*** Opening of Supplied records ***

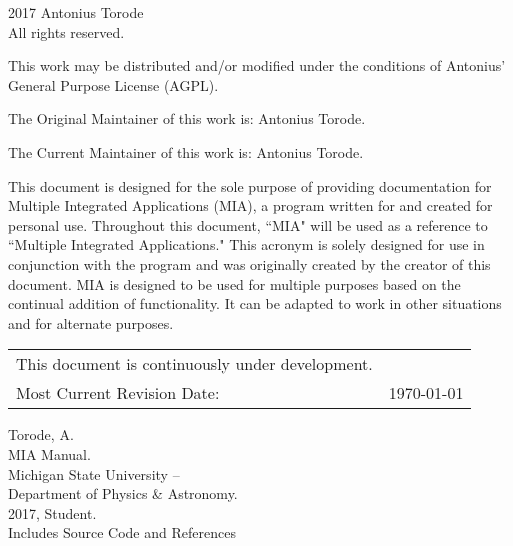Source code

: \pagestyle{empty}
\begingroup
\footnotesize
\parindent 0pt
\parskip \baselineskip
\textcopyright{} 2017 Antonius Torode \\
All rights reserved.

This work may be distributed and/or modified under the conditions of Antonius’ General Purpose License (AGPL).

The Original Maintainer of this work is: Antonius Torode.

The Current Maintainer of this work is: Antonius Torode.

This document is designed for the sole purpose of providing documentation for Multiple Integrated Applications (MIA), a program written for and created for personal use. Throughout this document, ``MIA" will be used as a reference to ``Multiple Integrated Applications." This acronym is solely designed for use in conjunction with the program and was originally created by the creator of this document. MIA is designed to be used for multiple purposes based on the continual addition of functionality. It can be adapted to work in other situations and for alternate purposes.


\begin{center}
\begin{tabular}{ll}
This document is continuously under development. \\
Most Current Revision Date: &  \today 
\end{tabular}
\end{center}

\vfill

Torode, A.\\
\hspace*{1em} MIA Manual. \\
\hspace*{2em} Michigan State University -- \\
\hspace*{2em} Department of Physics \& Astronomy. \\
\hspace*{2em} 2017, Student. \\
\hspace*{2em} Includes Source Code and References \\


\endgroup
\clearpage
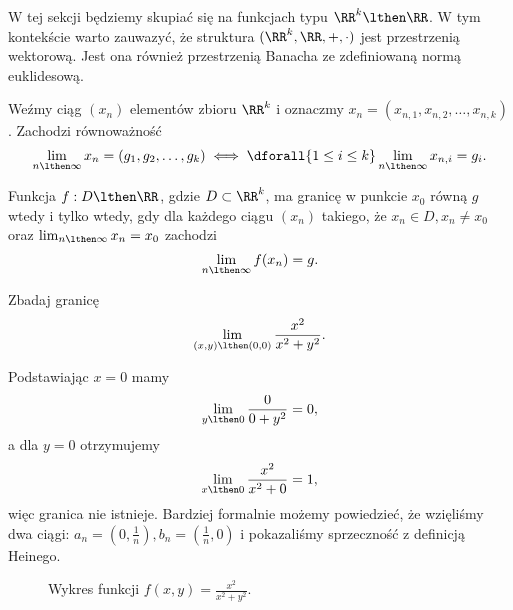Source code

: W tej sekcji będziemy skupiać się na funkcjach typu $\RR^k \lthen \RR$. W tym kontekście warto zauwazyć, że struktura $(\RR^k, \RR, +, \cdot)$ jest przestrzenią wektorową. Jest ona również przestrzenią Banacha ze zdefiniowaną normą euklidesową.

\begin{fact}
    Weźmy ciąg $(x_n)$ elementów zbioru $\RR^k$ i oznaczmy $x_n = (x_{n,1}, x_{n,2}, \ldots, x_{n,k})$. Zachodzi równoważność
    \[ \lim_{n\lthen\infty} x_n = (g_1, g_2, \ldots, g_k) \iff \dforall{1\leq i\leq k} \lim_{n\lthen\infty}x_{n,i} = g_i. \]
\end{fact}

\begin{definition}[Heinego]
    Funkcja $f : D \lthen \RR$, gdzie $D\subset\RR^k$, ma granicę w punkcie $x_0$ równą $g$ wtedy i tylko wtedy, gdy dla każdego ciągu $(x_n)$ takiego, że $x_n \in D, x_n \neq x_0$ oraz $\lim_{n\lthen\infty} x_n = x_0$ zachodzi
    \[ \lim_{n\lthen\infty} f(x_n) = g. \]
\end{definition}

\begin{example}
    Zbadaj granicę
    \[ \lim_{(x, y)\lthen (0, 0)} \frac{x^2}{x^2 + y^2}. \]
\end{example}
\begin{solution}
    Podstawiając $x = 0$ mamy
    \[ \lim_{y\lthen 0} \frac{0}{0 + y^2} = 0, \]
    a dla $y = 0$ otrzymujemy
    \[ \lim_{x\lthen 0} \frac{x^2}{x^2 + 0} = 1, \]
    więc granica nie istnieje. Bardziej formalnie możemy powiedzieć, że wzięliśmy dwa ciągi: $a_n = (0, \frac{1}{n}), b_n = (\frac{1}{n}, 0)$ i pokazaliśmy sprzeczność z definicją Heinego.
\end{solution}

\begin{figure}[H]
    \centering
    \caption{Wykres funkcji $f(x, y) = \frac{x^2}{x^2 + y^2}$.}
\end{figure}

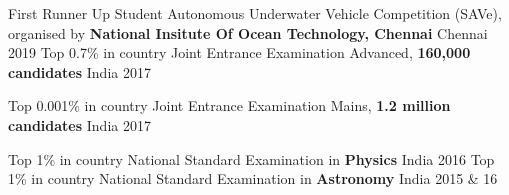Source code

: 
\begin{cvhonors}
  \cvhonor
    {First Runner Up}
    {Student Autonomous Underwater Vehicle Competition (SAVe), \break organised by\textbf{ National Insitute Of Ocean Technology, Chennai}} 
    {Chennai} 
    {2019}
  \cvhonor
    {Top 0.7\% in country}
    {Joint Entrance Examination Advanced, \textbf{160,000 candidates}} 
    {India} 
    {2017}

  \cvhonor
    {Top 0.001\% in country} 
    {Joint Entrance Examination Mains, \textbf{1.2 million candidates}} 
    {India}
    {2017}

 \cvhonor
    {Top 1\% in country} 
    {National Standard Examination in \textbf{Physics}}
    {India}
    {2016}
 \cvhonor
    {Top 1\% in country} 
    {National Standard Examination in \textbf{Astronomy}}
    {India}
    {2015 \& 16}

\end{cvhonors}
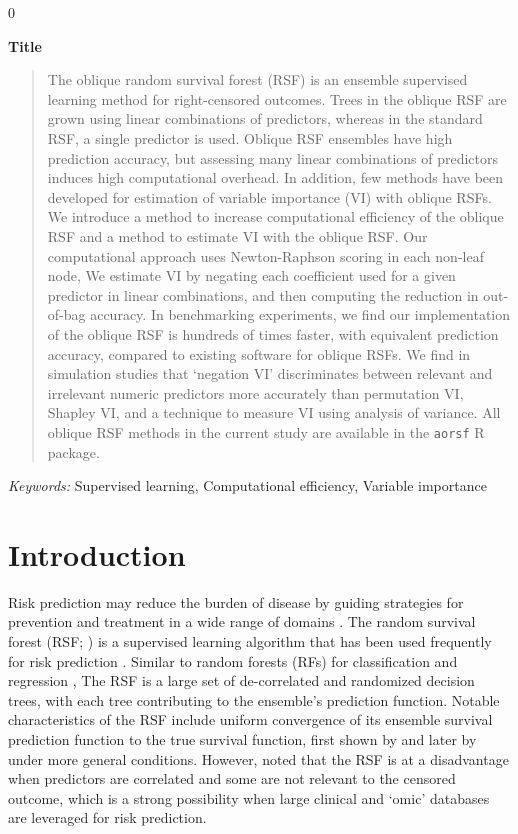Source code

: \documentclass[12pt]{article}\usepackage[]{graphicx}\usepackage[]{xcolor}
\newcommand{\blind}{0}
\begin{document}
\blind
{
  \bigskip
  \bigskip
  \bigskip
  \begin{center}
    {\LARGE\bf Title}
\end{center}
  \medskip
} \fi

\newpage
\begin{abstract}
	The oblique random survival forest (RSF) is an ensemble supervised learning method for right-censored outcomes. Trees in the oblique RSF are grown using linear combinations of predictors, whereas in the standard RSF, a single predictor is used. Oblique RSF ensembles have high prediction accuracy, but assessing many linear combinations of predictors induces high computational overhead. In addition, few methods have been developed for estimation of variable importance (VI) with oblique RSFs. We introduce a method to increase computational efficiency of the oblique RSF and a method to estimate VI with the oblique RSF. Our computational approach uses Newton-Raphson scoring in each non-leaf node, We estimate VI by negating each coefficient used for a given predictor in linear combinations, and then computing the reduction in out-of-bag accuracy. In benchmarking experiments, we find our implementation of the oblique RSF is hundreds of times faster, with equivalent prediction accuracy, compared to existing software for oblique RSFs. We find in simulation studies that `negation VI' discriminates between relevant and irrelevant numeric predictors more accurately than permutation VI, Shapley VI, and a technique to measure VI using analysis of variance. All  oblique RSF methods in the current study are available in the \texttt{aorsf} R package.
\end{abstract}

\noindent%
{\it Keywords:}  Supervised learning, Computational efficiency, Variable importance
\vfill

\newpage
{} %

\section{Introduction}

Risk prediction may reduce the burden of disease by guiding strategies for prevention and treatment in a wide range of domains \citep{moons2012riskI}. The random survival forest (RSF; \citet{ishwaran2008random, hothorn2006unbiased}) is a supervised learning algorithm that has been used frequently for risk prediction \citep{wang2017selective}. Similar to random forests (RFs) for classification and regression \citep{breiman2001random}, The RSF is a large set of de-correlated and randomized decision trees, with each tree contributing to the ensemble's prediction function. Notable characteristics of the RSF include uniform convergence of its ensemble survival prediction function to the true survival function, first shown by \citet{ishwaran2010consistency} and later by \citet{cui2017consistency} under more general conditions. However, \citet{cui2017consistency} noted that the RSF is at a disadvantage when predictors are correlated and some are not relevant to the censored outcome, which is a strong possibility when large clinical and `omic' databases are leveraged for risk prediction.
\end{document}
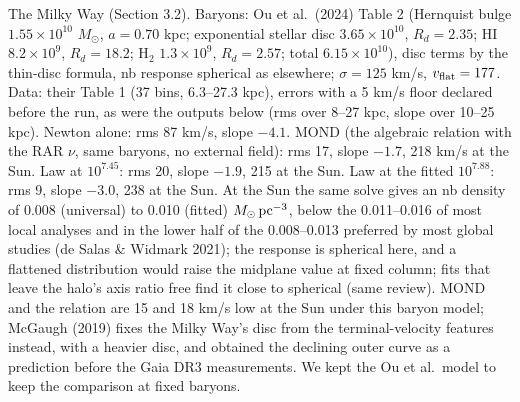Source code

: \documentclass[
  10pt,
]{article}
\begin{document}
The Milky Way (Section 3.2). Baryons: Ou et al.~(2024) Table 2 (Hernquist bulge $1.55\times10^{10}$ $M_\odot$, $a=0.70$ kpc; exponential stellar disc $3.65\times10^{10}$, $R_d=2.35$; HI $8.2\times10^{9}$, $R_d=18.2$; H$_2$ $1.3\times10^{9}$, $R_d=2.57$; total $6.15\times10^{10}$), disc terms by the thin-disc formula, nb response spherical as elsewhere; $\sigma=125$ km/s, $v_{\rm flat}=177$. Data: their Table 1 (37 bins, 6.3--27.3 kpc), errors with a 5 km/s floor declared before the run, as were the outputs below (rms over 8--27 kpc, slope over 10--25 kpc). Newton alone: rms 87 km/s, slope $-4.1$. MOND (the algebraic relation with the RAR $\nu$, same baryons, no external field): rms 17, slope $-1.7$, 218 km/s at the Sun. Law at $10^{7.45}$: rms 20, slope $-1.9$, 215 at the Sun. Law at the fitted $10^{7.88}$: rms 9, slope $-3.0$, 238 at the Sun. At the Sun the same solve gives an nb density of 0.008 (universal) to 0.010 (fitted) $M_\odot\,{\rm pc}^{-3}$, below the 0.011--0.016 of most local analyses and in the lower half of the 0.008--0.013 preferred by most global studies (de Salas \& Widmark 2021); the response is spherical here, and a flattened distribution would raise the midplane value at fixed column; fits that leave the halo's axis ratio free find it close to spherical (same review). MOND and the relation are 15 and 18 km/s low at the Sun under this baryon model; McGaugh (2019) fixes the Milky Way's disc from the terminal-velocity features instead, with a heavier disc, and obtained the declining outer curve as a prediction before the Gaia DR3 measurements. We kept the Ou et al.\ model to keep the comparison at fixed baryons.
\end{document}
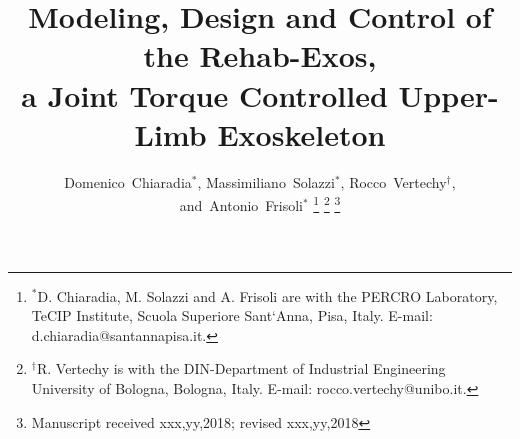 \documentclass[journal]{IEEEtran}
\begin{document}
%
\title{ Modeling, Design and Control of the Rehab-Exos,	 \\ a Joint Torque Controlled Upper-Limb Exoskeleton}
%
%
%

\author{Domenico~Chiaradia$^*$,
	Massimiliano~Solazzi$^*$,
	Rocco~Vertechy$^\dagger$,
	and~Antonio~Frisoli$^*$%
	\thanks{$^*$D. Chiaradia, M. Solazzi and A. Frisoli are  with the PERCRO Laboratory, TeCIP Institute, Scuola Superiore Sant`Anna, Pisa, Italy.  E-mail: d.chiaradia@santannapisa.it.}%
	\thanks{$^\dagger$R. Vertechy is with the DIN-Department of Industrial Engineering University of Bologna, Bologna, Italy. E-mail: rocco.vertechy@unibo.it.}%
	\thanks{Manuscript received xxx,yy,2018; revised xxx,yy,2018}}




% 
%
\end{document}
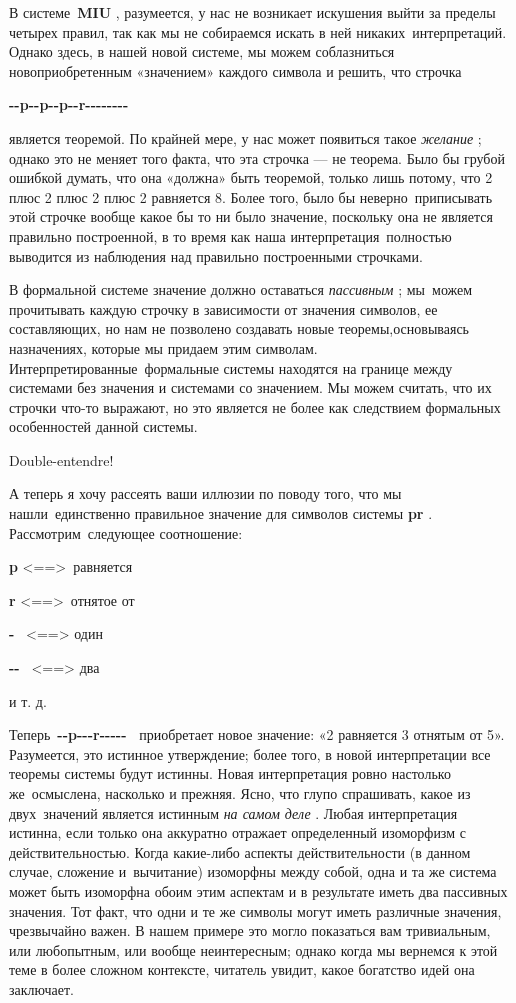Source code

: В системе~\textbf{MIU} , разумеется, у нас не возникает искушения выйти за пределы четырех правил, так как мы не собираемся искать в ней никаких~интерпретаций. Однако здесь, в нашей новой системе, мы можем соблазниться новоприобретенным «значением» каждого символа и решить, что строчка

\textbf{-\/-p-\/-p-\/-p-\/-r-\/-\/-\/-\/-\/-\/-\/-}

является теоремой. По крайней мере, у нас может появиться такое \emph{желание} ; однако это не меняет того факта, что эта строчка --- не теорема. Было бы грубой ошибкой думать, что она «должна» быть теоремой, только лишь потому, что 2 плюс 2 плюс 2 плюс 2 равняется 8. Более того, было бы неверно~приписывать этой строчке вообще какое бы то ни было значение, поскольку она не является правильно построенной, в то время как наша интерпретация~полностью выводится из наблюдения над правильно построенными строчками.

В формальной системе значение должно оставаться \emph{пассивным} ; мы~можем прочитывать каждую строчку в зависимости от значения символов, ее составляющих, но нам не позволено создавать новые теоремы,основываясь назначениях, которые мы придаем этим символам. Интерпретированные~формальные системы находятся на границе между системами без значения и системами со значением. Мы можем считать, что их строчки что-то выражают, но это является не более как следствием формальных особенностей данной системы.

Double-entendre!

А теперь я хочу рассеять ваши иллюзии по поводу того, что мы нашли~единственно правильное значение для символов системы \textbf{pr} . Рассмотрим~следующее соотношение:

\textbf{p} \textless==\textgreater~равняется

\textbf{r} \textless==\textgreater~отнятое от

\textbf{-} ~\textless==\textgreater{} один

\textbf{-\/-} ~\textless==\textgreater{} два

и т. д.

Теперь~\textbf{-\/-p-\/-\/-r-\/-\/-\/-\/-~} приобретает новое значение: «2 равняется 3 отнятым от 5». Разумеется, это истинное утверждение; более того, в новой интерпретации все теоремы системы будут истинны. Новая интерпретация ровно настолько же~осмыслена, насколько и прежняя. Ясно, что глупо спрашивать, какое из двух~значений является истинным \emph{на самом деле} . Любая интерпретация истинна, если только она аккуратно отражает определенный изоморфизм с действительностью. Когда какие-либо аспекты действительности (в данном случае, сложение и~вычитание) изоморфны между собой, одна и та же система может быть изоморфна обоим этим аспектам и в результате иметь два пассивных значения. Тот факт, что одни и те же символы могут иметь различные значения, чрезвычайно важен. В нашем примере это могло показаться вам тривиальным, или любопытным, или вообще неинтересным; однако когда мы вернемся к этой теме в более сложном контексте, читатель увидит, какое богатство идей она заключает.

*** Close of Supplied records ***

## What you need to do
Scan the entries above for the string "Italy" and copy each line containing it.

## Result of this task
	\thanks{$^*$D. Chiaradia, M. Solazzi and A. Frisoli are  with the PERCRO Laboratory, TeCIP Institute, Scuola Superiore Sant`Anna, Pisa, Italy.  E-mail: d.chiaradia@santannapisa.it.}%
	\thanks{$^\dagger$R. Vertechy is with the DIN-Department of Industrial Engineering University of Bologna, Bologna, Italy. E-mail: rocco.vertechy@unibo.it.}%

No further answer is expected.